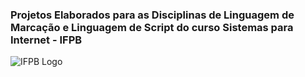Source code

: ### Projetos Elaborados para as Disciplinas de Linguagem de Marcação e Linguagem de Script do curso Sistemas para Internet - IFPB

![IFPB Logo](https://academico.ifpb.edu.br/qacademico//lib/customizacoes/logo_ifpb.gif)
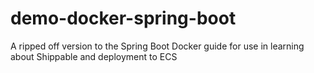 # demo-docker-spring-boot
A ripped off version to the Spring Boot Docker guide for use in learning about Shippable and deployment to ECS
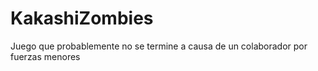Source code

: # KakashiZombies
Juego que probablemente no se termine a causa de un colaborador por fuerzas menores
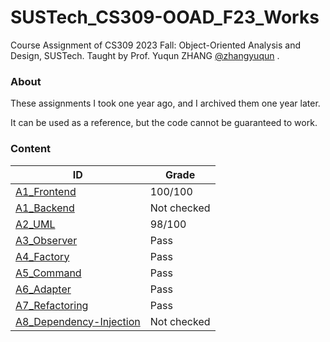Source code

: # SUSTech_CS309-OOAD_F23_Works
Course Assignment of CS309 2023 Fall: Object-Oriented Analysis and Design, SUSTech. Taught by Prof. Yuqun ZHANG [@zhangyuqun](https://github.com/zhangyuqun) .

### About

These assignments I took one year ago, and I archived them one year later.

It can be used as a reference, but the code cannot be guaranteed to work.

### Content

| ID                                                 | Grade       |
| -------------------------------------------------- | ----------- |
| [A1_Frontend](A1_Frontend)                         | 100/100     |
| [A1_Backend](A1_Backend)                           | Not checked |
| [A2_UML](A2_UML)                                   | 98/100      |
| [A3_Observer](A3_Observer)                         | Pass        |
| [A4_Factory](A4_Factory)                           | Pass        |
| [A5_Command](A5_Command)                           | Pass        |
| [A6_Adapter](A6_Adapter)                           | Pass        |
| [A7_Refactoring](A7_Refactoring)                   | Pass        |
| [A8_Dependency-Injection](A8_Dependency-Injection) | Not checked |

# EXERCISE
Exact repetition is the task: every line from the start of the data to the line with "# demo-docker-spring-boot", inclusive, and none after it, pictures omitted.

# EXERCISE RESULT
Source code

: ### Projetos Elaborados para as Disciplinas de Linguagem de Marcação e Linguagem de Script do curso Sistemas para Internet - IFPB

![IFPB Logo](https://academico.ifpb.edu.br/qacademico//lib/customizacoes/logo_ifpb.gif)
 # demo-docker-spring-boot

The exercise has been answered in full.